• _ACTIVITY_
Every record below must be copied exactly, with images dropped.

• _SOURCE RECORDS_
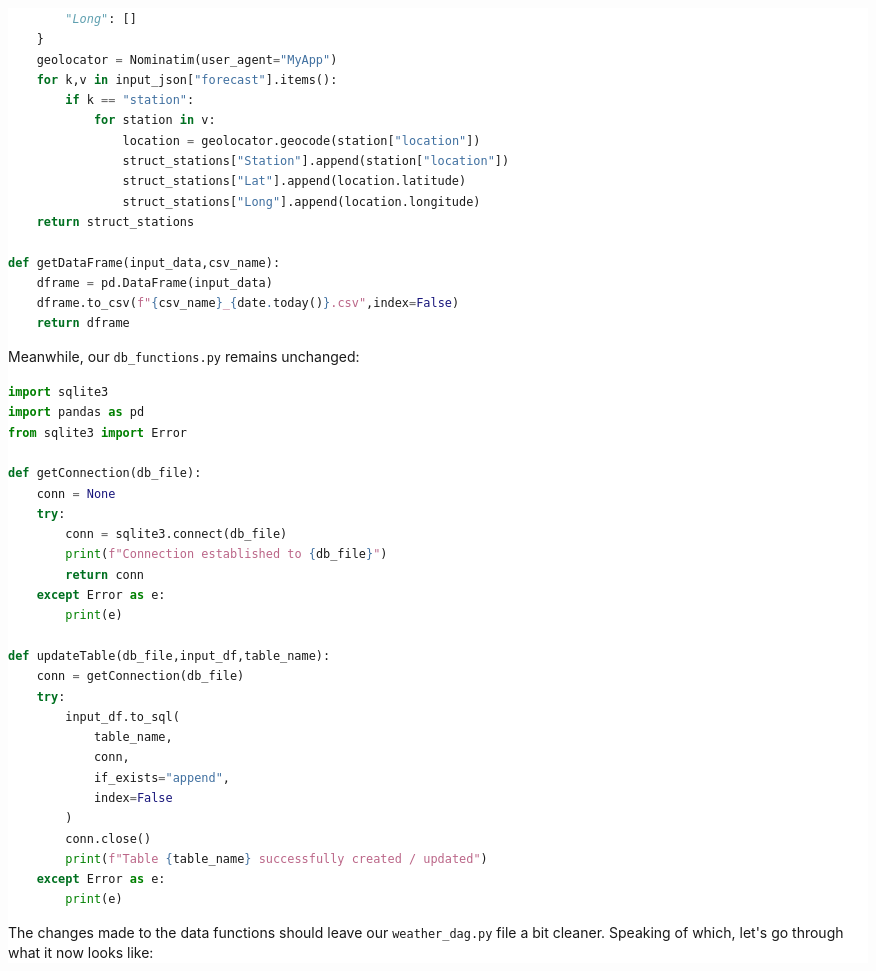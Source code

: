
 ```python
        "Long": []
    }
    geolocator = Nominatim(user_agent="MyApp")
    for k,v in input_json["forecast"].items():
        if k == "station":
            for station in v:
                location = geolocator.geocode(station["location"])
                struct_stations["Station"].append(station["location"])
                struct_stations["Lat"].append(location.latitude)
                struct_stations["Long"].append(location.longitude)
    return struct_stations

def getDataFrame(input_data,csv_name):
    dframe = pd.DataFrame(input_data)
    dframe.to_csv(f"{csv_name}_{date.today()}.csv",index=False)
    return dframe
```

Meanwhile, our `db_functions.py` remains unchanged:

```python
import sqlite3
import pandas as pd
from sqlite3 import Error

def getConnection(db_file):
    conn = None
    try:
        conn = sqlite3.connect(db_file)
        print(f"Connection established to {db_file}")
        return conn
    except Error as e:
        print(e)

def updateTable(db_file,input_df,table_name):
    conn = getConnection(db_file)
    try:
        input_df.to_sql(
            table_name,
            conn,
            if_exists="append",
            index=False
        )
        conn.close()
        print(f"Table {table_name} successfully created / updated")
    except Error as e:
        print(e)

```

The changes made to the data functions should leave our `weather_dag.py` file a bit cleaner. Speaking of which, let's go through what it now looks like:
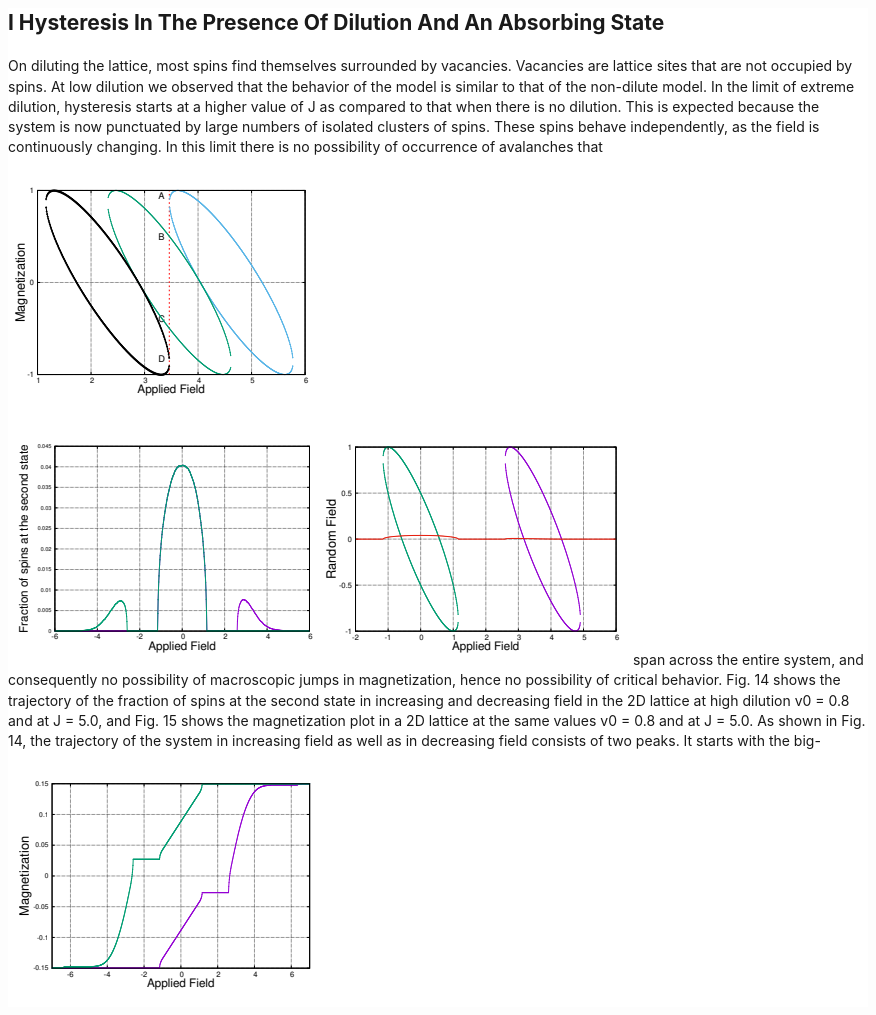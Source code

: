 ## I Hysteresis In The Presence Of Dilution And An Absorbing State

On diluting the lattice, most spins find themselves surrounded by vacancies. Vacancies are lattice sites that are not occupied by spins. At low dilution we observed that the behavior of the model is similar to that of the non-dilute model. In the limit of extreme dilution, hysteresis starts at a higher value of J as compared to that when there is no dilution. This is expected because the system is now punctuated by large numbers of isolated clusters of spins. These spins behave independently, as the field is continuously changing. In this limit there is no possibility of occurrence of avalanches that 

![6_image_1.png](6_image_1.png)

![7_image_0.png](7_image_0.png) 
span across the entire system, and consequently no possibility of macroscopic jumps in magnetization, hence no possibility of critical behavior. Fig. 14 shows the trajectory of the fraction of spins at the second state in increasing and decreasing field in the 2D lattice at high dilution v0 = 0.8 and at J = 5.0, and Fig. 15 shows the magnetization plot in a 2D lattice at the same values v0 = 0.8 and at J = 5.0. As shown in Fig. 14, the trajectory of the system in increasing field as well as in decreasing field consists of two peaks. It starts with the big-

![7_image_1.png](7_image_1.png)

• _EXERCISE ANSWER_
Source code

:
 ```python
        "Long": []
    }
    geolocator = Nominatim(user_agent="MyApp")
    for k,v in input_json["forecast"].items():
        if k == "station":
            for station in v:
                location = geolocator.geocode(station["location"])
                struct_stations["Station"].append(station["location"])
                struct_stations["Lat"].append(location.latitude)
                struct_stations["Long"].append(location.longitude)
    return struct_stations

def getDataFrame(input_data,csv_name):
    dframe = pd.DataFrame(input_data)
    dframe.to_csv(f"{csv_name}_{date.today()}.csv",index=False)
    return dframe
```

Meanwhile, our `db_functions.py` remains unchanged:

```python
import sqlite3
import pandas as pd
from sqlite3 import Error

def getConnection(db_file):
    conn = None
    try:
        conn = sqlite3.connect(db_file)
        print(f"Connection established to {db_file}")
        return conn
    except Error as e:
        print(e)

def updateTable(db_file,input_df,table_name):
    conn = getConnection(db_file)
    try:
        input_df.to_sql(
            table_name,
            conn,
            if_exists="append",
            index=False
        )
        conn.close()
        print(f"Table {table_name} successfully created / updated")
    except Error as e:
        print(e)

```

The changes made to the data functions should leave our `weather_dag.py` file a bit cleaner. Speaking of which, let's go through what it now looks like:
Source code

: ## I Hysteresis In The Presence Of Dilution And An Absorbing State

On diluting the lattice, most spins find themselves surrounded by vacancies. Vacancies are lattice sites that are not occupied by spins. At low dilution we observed that the behavior of the model is similar to that of the non-dilute model. In the limit of extreme dilution, hysteresis starts at a higher value of J as compared to that when there is no dilution. This is expected because the system is now punctuated by large numbers of isolated clusters of spins. These spins behave independently, as the field is continuously changing. In this limit there is no possibility of occurrence of avalanches that 

![6_image_1.png](6_image_1.png)

![7_image_0.png](7_image_0.png) 
span across the entire system, and consequently no possibility of macroscopic jumps in magnetization, hence no possibility of critical behavior. Fig. 14 shows the trajectory of the fraction of spins at the second state in increasing and decreasing field in the 2D lattice at high dilution v0 = 0.8 and at J = 5.0, and Fig. 15 shows the magnetization plot in a 2D lattice at the same values v0 = 0.8 and at J = 5.0. As shown in Fig. 14, the trajectory of the system in increasing field as well as in decreasing field consists of two peaks. It starts with the big-

![7_image_1.png](7_image_1.png)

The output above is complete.